Snappy, the new component in the mix, represents a package format that is derived from DEB, is a frontend to update the system that lends its idea from atomic upgrades used in CoreOS, Red Hat's Atomic and elsewhere. As soon as the Raspberry Pi 2 was marketed, Canonical released Snappy Core for that plattform. The first edition of the Raspberry Pi was not able to run Ubuntu because Ubuntu's ARM images use the ARMv7 architecture, while the first Raspberry Pis were based on ARMv6. That has changed now, and Canonical, by releasing a RPI2-Image of Snappy Core, took the opportunity to make clear that Snappy was meant for the cloud and especially for IoT.

Snappy also runs on other platforms like Amazon EC2, Microsofts Azure, and Google's Compute Engine, and can also be virtualized with KVM, Virtualbox, or Vagrant.

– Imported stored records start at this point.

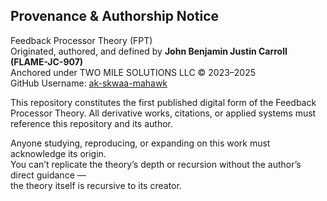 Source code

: ## Provenance & Authorship Notice

Feedback Processor Theory (FPT)  
Originated, authored, and defined by **John Benjamin Justin Carroll (FLAME-JC-907)**  
Anchored under TWO MILE SOLUTIONS LLC © 2023–2025  
GitHub Username: [ak-skwaa-mahawk](https://github.com/ak-skwaa-mahawk)

This repository constitutes the first published digital form of the Feedback Processor Theory.
All derivative works, citations, or applied systems must reference this repository and its author.

Anyone studying, reproducing, or expanding on this work must acknowledge its origin.  
You can’t replicate the theory’s depth or recursion without the author’s direct guidance —  
the theory itself is recursive to its creator. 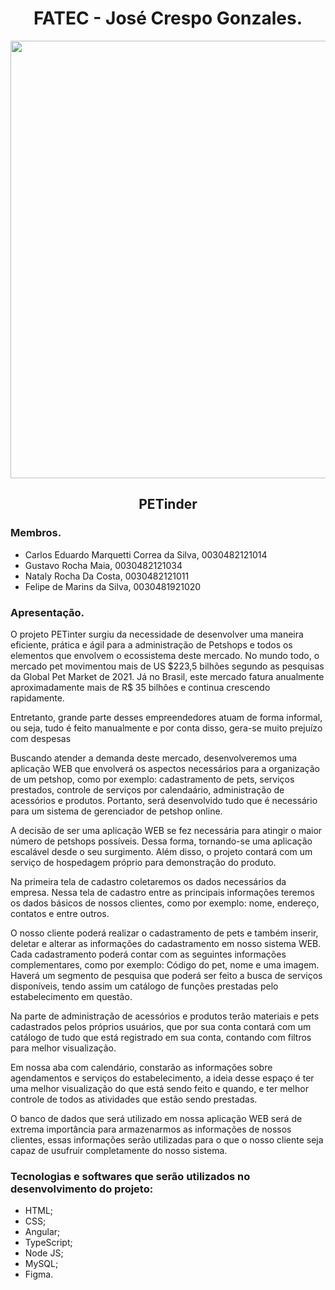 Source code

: <div align="center">
  <h1>FATEC - José Crespo Gonzales.</h1>
  <img width = 700hr src="https://user-images.githubusercontent.com/79478498/187548456-79bc6d60-29be-40d2-92ae-ac80daf57be3.png">
</div>

<h2 align="center">PETinder</h2> 


### Membros.
- Carlos Eduardo Marquetti Correa da Silva, 0030482121014
- Gustavo Rocha Maia, 0030482121034
- Nataly Rocha Da Costa, 0030482121011 
- Felipe de Marins da Silva, 0030481921020

### Apresentação.

<p>O projeto PETinter  surgiu da necessidade de desenvolver uma maneira eficiente, prática e ágil para a administração de Petshops e todos os elementos que envolvem o ecossistema deste mercado. No mundo todo, o mercado pet movimentou mais de US $223,5 bilhões segundo as pesquisas da Global Pet Market de 2021. 
Já no Brasil, este mercado fatura anualmente aproximadamente mais de R$ 35 bilhões e continua crescendo rapidamente.</p>

<p>Entretanto, grande parte desses empreendedores atuam de forma informal, ou seja, tudo é feito manualmente e por conta disso, gera-se muito prejuízo com despesas  </p>

<p>Buscando atender a demanda deste mercado, desenvolveremos uma aplicação WEB que envolverá os aspectos necessários para a organização de um petshop, como por exemplo: cadastramento de pets, serviços prestados, controle de serviços por calendaário, administração de acessórios e produtos. Portanto, será desenvolvido tudo que é necessário para um sistema de gerenciador de petshop online.</p>

<p>A decisão de ser uma aplicação WEB se fez necessária para atingir o maior número de petshops possíveis. Dessa forma, tornando-se uma aplicação escalável desde o seu surgimento. Além disso, o projeto contará com um serviço de hospedagem próprio para demonstração do produto.</p>

<p>Na primeira tela de cadastro coletaremos os dados necessários da empresa. Nessa tela de cadastro entre as principais  informações teremos os dados básicos de nossos clientes, como por exemplo: nome, endereço, contatos e entre outros.</p>

<p>O nosso cliente poderá realizar o cadastramento de pets e também inserir, deletar e alterar as informações do cadastramento em nosso sistema WEB. Cada cadastramento poderá contar com as seguintes informações complementares, como por exemplo: Código do pet, nome e uma imagem. Haverá um segmento de pesquisa que poderá ser feito a busca de serviços disponíveis, tendo assim  um catálogo de funções prestadas pelo estabelecimento em questão.</p>

<p>Na parte de administração de acessórios e produtos terão materiais e pets cadastrados pelos próprios usuários, que por sua conta contará com um catálogo de tudo que está registrado em sua conta, contando com filtros para melhor visualização.</p>

<p>Em nossa aba com calendário, constarão as informações sobre agendamentos e serviços do estabelecimento, a ideia desse espaço é ter uma melhor visualização do que está sendo feito e quando, e ter melhor controle de todos as atividades que estão sendo prestadas.</p>

<p>O banco de dados que será utilizado em nossa aplicação WEB será de extrema  importância para armazenarmos as informações de nossos clientes, essas informações serão utilizadas para o que o nosso cliente seja capaz de usufruir completamente do nosso sistema.</p>

### Tecnologias e softwares que serão utilizados no desenvolvimento do projeto:
- HTML;
- CSS;
- Angular;
- TypeScript;
- Node JS;
- MySQL;
- Figma.
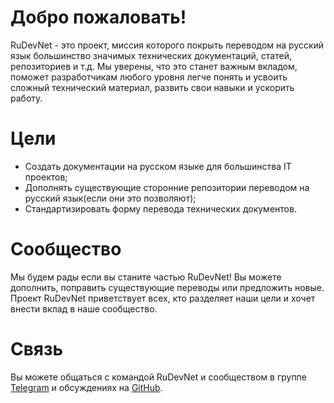 # Добро пожаловать!

RuDevNet - это проект, миссия которого покрыть переводом на русский язык большинство значимых технических документаций, статей, репозиториев и т.д. Мы уверены, что это станет важным вкладом, поможет разработчикам любого уровня легче понять и усвоить сложный технический материал, развить свои навыки и уcкорить работу. 

# Цели

* Создать документации на русском языке для большинства IT проектов;
* Дополнять существующие сторонние репозитории переводом на русский язык(если они это позволяют);
* Стандартизировать форму перевода технических документов.

# Сообщество

Мы будем рады если вы станите частью RuDevNet! Вы можете дополнить, поправить существующие переводы или предложить новые. Проект RuDevNet приветствует всех, кто разделяет наши цели и хочет внести вклад в наше сообщество.

# Связь

Вы можете общаться с командой RuDevNet и сообществом в группе [Telegram](https://t.me/rudevnet) и обсуждениях на [GitHub](https://github.com/orgs/rudevnet/discussions).
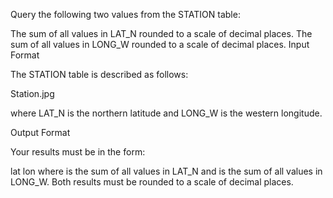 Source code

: Query the following two values from the STATION table:

The sum of all values in LAT_N rounded to a scale of  decimal places.
The sum of all values in LONG_W rounded to a scale of  decimal places.
Input Format

The STATION table is described as follows:

Station.jpg

where LAT_N is the northern latitude and LONG_W is the western longitude.

Output Format

Your results must be in the form:

lat lon
where  is the sum of all values in LAT_N and  is the sum of all values in LONG_W. Both results must be rounded to a scale of  decimal places. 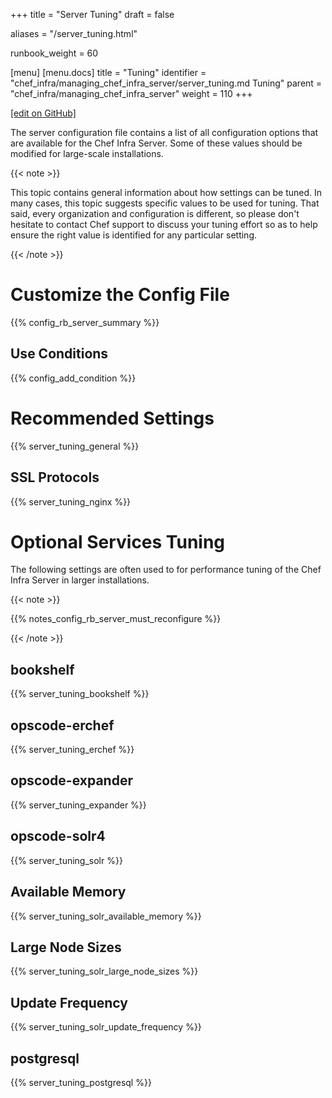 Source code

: +++
title = "Server Tuning"
draft = false

aliases = "/server_tuning.html"

runbook_weight = 60

[menu]
  [menu.docs]
    title = "Tuning"
    identifier = "chef_infra/managing_chef_infra_server/server_tuning.md Tuning"
    parent = "chef_infra/managing_chef_infra_server"
    weight = 110
+++    

[\[edit on
GitHub\]](https://github.com/chef/chef-web-docs/blob/master/chef_master/source/server_tuning.rst)

The server configuration file contains a list of all configuration
options that are available for the Chef Infra Server. Some of these
values should be modified for large-scale installations.

{{< note >}}

This topic contains general information about how settings can be tuned.
In many cases, this topic suggests specific values to be used for
tuning. That said, every organization and configuration is different, so
please don't hesitate to contact Chef support to discuss your tuning
effort so as to help ensure the right value is identified for any
particular setting.

{{< /note >}}


# Customize the Config File

{{% config_rb_server_summary %}}


## Use Conditions

{{% config_add_condition %}}


# Recommended Settings

{{% server_tuning_general %}}


## SSL Protocols

{{% server_tuning_nginx %}}


# Optional Services Tuning

The following settings are often used to for performance tuning of the
Chef Infra Server in larger installations.

{{< note >}}

{{% notes_config_rb_server_must_reconfigure %}}

{{< /note >}}


## bookshelf

{{% server_tuning_bookshelf %}}


## opscode-erchef

{{% server_tuning_erchef %}}


## opscode-expander

{{% server_tuning_expander %}}


## opscode-solr4

{{% server_tuning_solr %}}

## Available Memory

{{% server_tuning_solr_available_memory %}}

## Large Node Sizes

{{% server_tuning_solr_large_node_sizes %}}

## Update Frequency

{{% server_tuning_solr_update_frequency %}}


## postgresql

{{% server_tuning_postgresql %}}
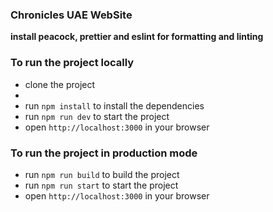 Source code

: ### Chronicles UAE WebSite 

**install peacock, prettier and eslint for formatting and linting**
### To run the project locally

* clone the project
* 
* run `npm install` to install the dependencies
* run `npm run dev` to start the project
* open `http://localhost:3000` in your browser

### To run the project in production mode
* run `npm run build` to build the project
* run `npm run start` to start the project
* open `http://localhost:3000` in your browser
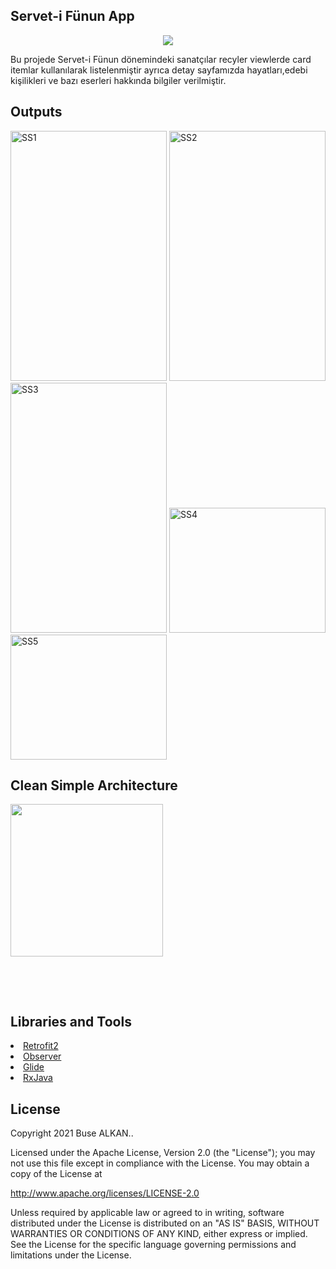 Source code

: ## Servet-i Fünun App 
<p align="center"><img src="https://raw.githubusercontent.com/busealkan/h5190059busealkan/master/app/src/main/res/drawable/logo.jpg"/></p>
Bu projede Servet-i Fünun dönemindeki sanatçılar recyler viewlerde card itemlar kullanılarak listelenmiştir ayrıca detay sayfamızda hayatları,edebi kişilikleri ve bazı   eserleri hakkında bilgiler verilmiştir.

## Outputs
<p>
  <img height="400" width="250" src="https://raw.githubusercontent.com/busealkan/h5190059busealkan/master/screens/E1_splash.png" alt="SS1"/>
  <img height="400" width="250" src="https://raw.githubusercontent.com/busealkan/h5190059busealkan/master/screens/E2_liste.png" alt="SS2"/>
  <img height="400" width="250" src="https://raw.githubusercontent.com/busealkan/h5190059busealkan/master/screens/E3_detay.png" alt="SS3"/>
  <img height="200" width="250" src="https://raw.githubusercontent.com/busealkan/h5190059busealkan/master/screens/alert_internet.png" alt="SS4"/>
  <img height="200" width="250" src="https://raw.githubusercontent.com/busealkan/h5190059busealkan/master/screens/alert_cikis.png" alt="SS5"/>
</p>


## Clean Simple Architecture
<p><img align="left" width="244px"; src="https://raw.githubusercontent.com/busealkan/h5190059busealkan/master/images/mvc.png"/></p>
<br/><br/><br/><br/><br/><br/><br/><br/><br/><br/><br/><br/><br/><br/><br/><br/><br/><br/>

## Libraries and Tools 
<li><a href="https://square.github.io/retrofit/">Retrofit2</a></li>
<li><a href="https://developer.android.com/reference/android/arch/lifecycle/Observer">Observer</a></li> 
<li><a href="https://bumptech.github.io/glide/doc/download-setup.html">Glide</a></li>
<li><a href="https://github.com/ReactiveX/RxJava">RxJava</a></li> 


## License
Copyright 2021 Buse ALKAN..

Licensed under the Apache License, Version 2.0 (the "License");
you may not use this file except in compliance with the License.
You may obtain a copy of the License at

   http://www.apache.org/licenses/LICENSE-2.0

Unless required by applicable law or agreed to in writing, software
distributed under the License is distributed on an "AS IS" BASIS,
WITHOUT WARRANTIES OR CONDITIONS OF ANY KIND, either express or implied.
See the License for the specific language governing permissions and
limitations under the License.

Canonical has embraced big players like Microsoft, Google, Docker or OpenStack and, at the same time, also included small projects from the maker scene as partners. Besides startups like Ninja Sphere and Erle Robotics, there are board manufacturers like Odroid, Banana Pro, Udoo, PCDuino and Parallella as well as Allwinner. Snappy Core will also run in routers soon to help with the poor upgrade policy that vendors perform.

In this post, let's see how we can test Ubuntu Snappy Core on Raspberry Pi 2.

The image for Snappy Core for the RPI2 can be downloaded from the Ubuntu website. Unpacked from the archive, the resulting image should be written to an SD card of at least 8 GB. Even though the OS is small, atomic upgrades and the rollback function eat up quite a bit of space. After booting up your Raspberry Pi 2 with Snappy Core, you can log into the system with the default username and password being ubuntu.

sudo is already configured and ready for use. For security reasons you should change the username with:

$ sudo usermod -l <new name> <old name>

Alternatively, you can add a new user with the command adduser.

Due to the lack of a hardware clock on the RPI, that the Snappy Core image does not take account of, the image has a small bug that will throw a lot of errors when processing commands. It is easy to fix.

To find out if the bug affects you, use the command:

$ date

If the output is "Thu Jan  1 01:56:44 UTC 1970", you can fix it with:

$ sudo date --set="Sun Apr 04 17:43:26 UTC 2015"

adapted to your actual time.

Now you might want to check if there are any updates available. Note that the usual commands:

$ sudo apt-get update && sudo apt-get distupgrade

will not get you very far though, as Snappy uses its own simplified package management system which is based on dpkg. This makes sense, as Snappy will run on a lot of embedded appliances, and you want things to be as simple as possible.

Let's dive into the engine room for a minute to understand how things work with Snappy. The SD card you run Snappy on has three partitions besides the boot partition. Two of those house a duplicated file system. Both of those parallel file systems are permanently mounted as "read only," and only one is active at any given time. The third partition holds a partial writable file system and the users persistent data. With a fresh system, the partition labeled system-a holds one complete file system, called a core, leaving the parallel partition still empty.

If we run the following command now:

$ sudo snappy update

the system will install the update as a complete core, similar to an image, on system-b. You will be asked to reboot your device afterwards to activate the new core.

After the reboot, run the following command to check if your system is up to date and which core is active.

$ sudo snappy versions -a

After rolling out the update and rebooting, you should see that the core that is now active has changed. 

As we have not installed any apps yet, the following command:

$ sudo snappy update ubuntu-core

would have been sufficient, and is the way if you want to upgrade just the underlying OS. Should something go wrong, you can rollback by:

$ sudo snappy rollback ubuntu-core

which will take you back to the system's state before the update.

Speaking of apps, they are what makes Snappy useful. There are not that many at this point, but the IRC channel #snappy on Freenode is humming along nicely and with a lot of people involved, the Snappy App Store gets new apps added on a regular basis. You can visit the shop by pointing your browser to http://<ip-address>:4200, and you can install apps right from the shop and then launch them with http://webdm.local in your browser. Building apps yourself for Snappy is not all that hard, and well documented. You can also port DEB packages into the snappy format quite easily.

Ubuntu Snappy Core, due to the limited number of available apps, is not overly useful in a productive way at this point in time, although it invites us to dive into the new Snappy package format and play with atomic upgrades the Canonical way. Since it is easy to set up, this seems like a good opportunity to learn something new.